The increase of approximately 104,000 jobs in December, coupled with the unemployment rate falling to 5%, defied initial forecasts (increase of 5,000 jobs and jobless rate at 5.2%) by the Bloomberg-polled economists.
“The strong headline readings raises the probability of another 25bp hike at the January meeting, and is a clear risk to our forecast for a hold,” said Andrew Grantham, executive director and senior economist at CIBC Capital Markets.
Grantham stressed that several other pressures are likely to influence the Bank of Canada’s rate announcement.
“The next CPI (Consumer Price Index) report and the BoC’s own business and consumer surveys, released in two weeks’ time, will also be important in making that final decision,” Grantham said.
However, the number of total hours worked showed minimal change in December.

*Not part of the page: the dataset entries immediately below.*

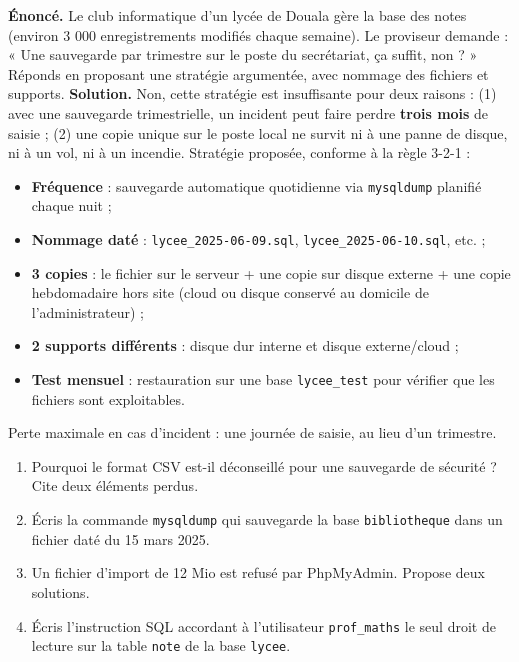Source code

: \documentclass[11pt]{article}
\begin{document}
\begin{exoresolu}
\textbf{Énoncé.} Le club informatique d'un lycée de Douala gère la base des notes (environ 3 000 enregistrements modifiés chaque semaine). Le proviseur demande : « Une sauvegarde par trimestre sur le poste du secrétariat, ça suffit, non ? » Réponds en proposant une stratégie argumentée, avec nommage des fichiers et supports.
\tcblower
\textbf{Solution.} Non, cette stratégie est insuffisante pour deux raisons : (1) avec une sauvegarde trimestrielle, un incident peut faire perdre \textbf{trois mois} de saisie ; (2) une copie unique sur le poste local ne survit ni à une panne de disque, ni à un vol, ni à un incendie.
Stratégie proposée, conforme à la règle 3-2-1 :
\begin{itemize}
\item \textbf{Fréquence} : sauvegarde automatique quotidienne via \texttt{mysqldump} planifié chaque nuit ;
\item \textbf{Nommage daté} : \texttt{lycee\_2025-06-09.sql}, \texttt{lycee\_2025-06-10.sql}, etc. ;
\item \textbf{3 copies} : le fichier sur le serveur + une copie sur disque externe + une copie hebdomadaire hors site (cloud ou disque conservé au domicile de l'administrateur) ;
\item \textbf{2 supports différents} : disque dur interne et disque externe/cloud ;
\item \textbf{Test mensuel} : restauration sur une base \texttt{lycee\_test} pour vérifier que les fichiers sont exploitables.
\end{itemize}
Perte maximale en cas d'incident : une journée de saisie, au lieu d'un trimestre.
\end{exoresolu}

\begin{exercice}
\begin{enumerate}
\item Pourquoi le format CSV est-il déconseillé pour une sauvegarde de sécurité ? Cite deux éléments perdus.
\item Écris la commande \texttt{mysqldump} qui sauvegarde la base \texttt{bibliotheque} dans un fichier daté du 15 mars 2025.
\item Un fichier d'import de 12 Mio est refusé par PhpMyAdmin. Propose deux solutions.
\item Écris l'instruction SQL accordant à l'utilisateur \texttt{prof\_maths} le seul droit de lecture sur la table \texttt{note} de la base \texttt{lycee}.
\end{enumerate}
\end{exercice}
\end{document}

Royce Mendes, managing director and head of macro strategy at Desjardins Group, said that this element has a more direct impact on GDP.
“Despite the apparent hiring spree, the economy didn’t seem to be producing much more goods and services,” Mendes said. “Our tracking for Q4 (fourth quarter) GDP will likely remain around 1.5%.”
Still, Mendes said that while Canada’s actual labour market performance in December might not be as robust as the employment numbers would suggest, “the surge in hiring is probably enough to tilt the odds in favour of a final 25bp rate hike from the Bank of Canada later this month.”